Keep in mind that MPEG-1 was designed to give acceptable performance on the computers of the time, so it is a far lower complexity codec than those which came after it, and explains why current hardware can provide acceptable performance with it even with JS overhead. The standard widely-used codecs roughly have a history like this:
H.261 - first standard DCT-with-motion-compensation codec
MPEG-1 - B frames, variable rates and sizes
MPEG-2/H.262 - interlacing, 4:2:2 and 4:4:4 subsampling, other minor features
H.263 (FLV) - mainly low bitrate improvements, introduction of intra prediction
MPEG-4 part 2 (DivX/Xvid, etc.) - more prediction modes, some very advanced and little-used features (3D shape coding?)

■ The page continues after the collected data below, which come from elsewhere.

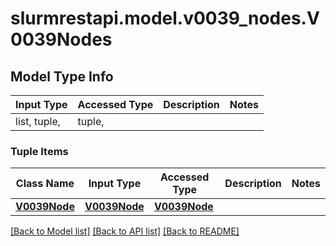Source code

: # slurmrestapi.model.v0039_nodes.V0039Nodes

## Model Type Info
Input Type | Accessed Type | Description | Notes
------------ | ------------- | ------------- | -------------
list, tuple,  | tuple,  |  | 

### Tuple Items
Class Name | Input Type | Accessed Type | Description | Notes
------------- | ------------- | ------------- | ------------- | -------------
[**V0039Node**](V0039Node.md) | [**V0039Node**](V0039Node.md) | [**V0039Node**](V0039Node.md) |  | 

[[Back to Model list]](../../README.md#documentation-for-models) [[Back to API list]](../../README.md#documentation-for-api-endpoints) [[Back to README]](../../README.md)

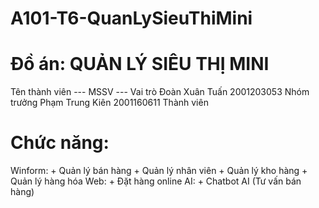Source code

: # A101-T6-QuanLySieuThiMini

# Đồ án: QUẢN LÝ SIÊU THỊ MINI
Tên thành viên   ---  MSSV    ---  Vai trò
Đoàn Xuân Tuấn     2001203053      Nhóm trưởng
Phạm Trung Kiên    2001160611      Thành viên

# Chức năng:
Winform:
	+ Quản lý bán hàng
 	+ Quản lý nhân viên
  	+ Quản lý kho hàng
   	+ Quản lý hàng hóa
Web:
	+ Đặt hàng online
AI:
	+ Chatbot AI (Tư vấn bán hàng)
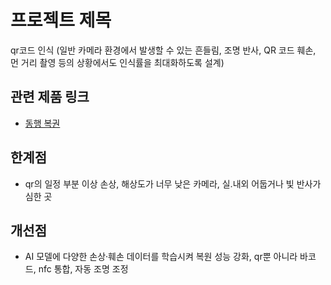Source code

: 프로젝트 제목  
=============

qr코드 인식 (일반 카메라 환경에서 발생할 수 있는 흔들림, 조명 반사, QR 코드 훼손, 먼 거리 촬영 등의 상황에서도 인식률을 최대화하도록 설계)

## 관련 제품 링크
- [동행 복권](https://dhlottery.co.kr/common.do?method=main)

## 한계점
- qr의 일정 부분 이상 손상, 해상도가 너무 낮은 카메라, 실.내외 어둡거나 빛 반사가 심한 곳

## 개선점
- AI 모델에 다양한 손상·훼손 데이터를 학습시켜 복원 성능 강화, qr뿐 아니라 바코드, nfc 통합, 자동 조명 조정
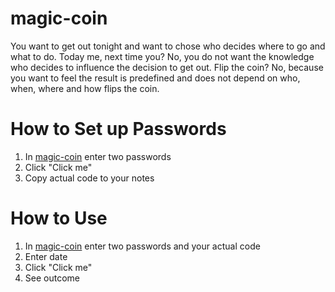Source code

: # magic-coin

You want to get out tonight and want to chose who decides where to go and what to do. Today me, next time you? No, you do not want the knowledge who decides to influence the decision to get out. Flip the coin? No, because you want to feel the result is predefined and does not depend on who, when, where and how flips the coin.

# How to Set up Passwords

1. In [magic-coin](https://pcherkasova.github.io/magic-coin/) enter two passwords
2. Click "Click me"
3. Copy actual code to your notes

# How to Use

1. In [magic-coin](https://pcherkasova.github.io/magic-coin/) enter two passwords and your actual code
2. Enter date
3. Click "Click me"
4. See outcome



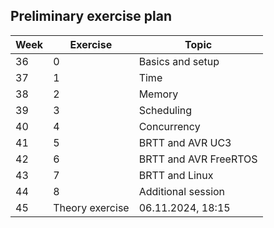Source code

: ## Preliminary exercise plan

| Week | Exercise |	Topic |
| ---- | -------- | ----- |
| 36 | 0 |	Basics and setup |
| 37 | 1 | Time |
| 38 | 2 | Memory |
| 39 | 3 | Scheduling |
| 40 | 4 | Concurrency |
| 41 | 5 | BRTT and AVR UC3 |
| 42 | 6 | BRTT and AVR FreeRTOS |
| 43 | 7 | BRTT and Linux |
| 44 | 8 | Additional session |
| 45 | Theory exercise | 06.11.2024, 18:15 |
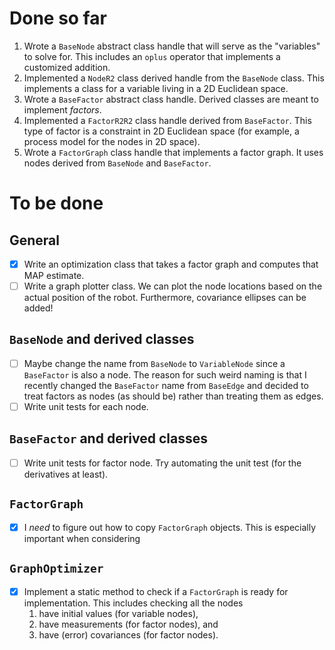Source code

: # Done so far
1. Wrote a `BaseNode` abstract class handle that will serve as the "variables" to solve for. This includes an `oplus` operator that implements a customized addition.
2. Implemented a `NodeR2` class derived handle from the `BaseNode` class. This implements a class for a variable living in a 2D Euclidean space.
3. Wrote a `BaseFactor` abstract class handle. Derived classes are meant to implement *factors*. 
4. Implemented a `FactorR2R2` class handle derived from `BaseFactor`. This type of factor is a constraint in 2D Euclidean space (for example, a process model for the nodes in 2D space).
5. Wrote a `FactorGraph` class handle that implements a factor graph. It uses nodes derived from `BaseNode` and `BaseFactor`.

# To be done
## General
- [x] Write an optimization class that takes a factor graph and computes that MAP estimate.
- [ ] Write a graph plotter class. We can plot the node locations based on the actual position of the robot. Furthermore, covariance ellipses can be added!
   
## `BaseNode` and derived classes
- [ ] Maybe change the name from `BaseNode` to `VariableNode` since a `BaseFactor` is also a node. The reason for such weird naming is that I recently changed the `BaseFactor` name from `BaseEdge` and decided to treat factors as nodes (as should be) rather than treating them as edges.
- [ ] Write unit tests for each node.
## `BaseFactor` and derived classes
- [ ] Write unit tests for factor node. Try automating the unit test (for the derivatives at least).

## `FactorGraph`
- [x] I *need* to figure out how to copy `FactorGraph` objects. This is especially important when considering 
## `GraphOptimizer`
- [x] Implement a static method to check if a `FactorGraph` is ready for implementation. This includes checking all the nodes
   1. have initial values (for variable nodes), 
   2. have measurements (for factor nodes), and
   3. have (error) covariances (for factor nodes).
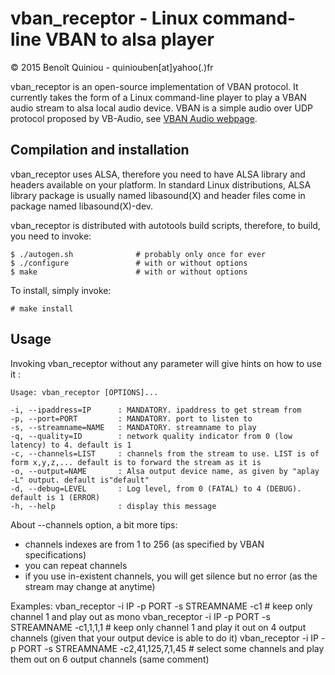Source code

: vban_receptor - Linux command-line VBAN to alsa player
======================================================

&copy; 2015 Benoît Quiniou - quiniouben[at]yahoo(.)fr

vban_receptor is an open-source implementation of VBAN protocol.
It currently takes the form of a Linux command-line player to play a VBAN audio stream to alsa local audio device.
VBAN is a simple audio over UDP protocol proposed by VB-Audio, see [VBAN Audio webpage](http://vb-audio.pagesperso-orange.fr/Voicemeeter/vban.htm).

Compilation and installation
----------------------------

vban_receptor uses ALSA, therefore you need to have ALSA library and headers available on your platform.
In standard Linux distributions, ALSA library package is usually named libasound(X) and header files come in package named libasound(X)-dev.

vban_receptor is distributed with autotools build scripts, therefore, to build, you need to invoke:

    $ ./autogen.sh              # probably only once for ever
    $ ./configure               # with or without options
    $ make                      # with or without options

To install, simply invoke:

    # make install

Usage
-----

Invoking vban_receptor without any parameter will give hints on how to use it :

	Usage: vban_receptor [OPTIONS]...

	-i, --ipaddress=IP      : MANDATORY. ipaddress to get stream from
	-p, --port=PORT         : MANDATORY. port to listen to
	-s, --streamname=NAME   : MANDATORY. streamname to play
	-q, --quality=ID        : network quality indicator from 0 (low latency) to 4. default is 1
	-c, --channels=LIST     : channels from the stream to use. LIST is of form x,y,z,... default is to forward the stream as it is
	-o, --output=NAME       : Alsa output device name, as given by "aplay -L" output. default is"default"
	-d, --debug=LEVEL       : Log level, from 0 (FATAL) to 4 (DEBUG). default is 1 (ERROR)
	-h, --help              : display this message

About --channels option, a bit more tips:
* channels indexes are from 1 to 256 (as specified by VBAN specifications)
* you can repeat channels
* if you use in-existent channels, you will get silence but no error (as the stream may change at anytime)

Examples:
    vban_receptor -i IP -p PORT -s STREAMNAME -c1                   # keep only channel 1 and play out as mono
    vban_receptor -i IP -p PORT -s STREAMNAME -c1,1,1,1             # keep only channel 1 and play it out on 4 output channels (given that your output device is able to do it)
    vban_receptor -i IP -p PORT -s STREAMNAME -c2,41,125,7,1,45     # select some channels and play them out on 6 output channels (same comment)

H.264 - different transform, even more prediction modes and features
H.265 - not really familiar enough with this one to say
Also worth noting that this isn't a full MPEG-1 decoder, since it doesn't support B-frames. The justification given in the documentation is "no modern encoder seems to use these by default anyway", but B frames are what gives MPEG-1 a significant compression advantage over its predecessor, H.261; so I'd consider this implementation to be closer to an H.261 with variable frame sizes and framerates, which is useful enough.
I almost did a double take when I saw this project.
We used this library two years ago in HS for some low-latency VR streaming. And yes, it's a little CPU-intensive so our smartphones got rather hot.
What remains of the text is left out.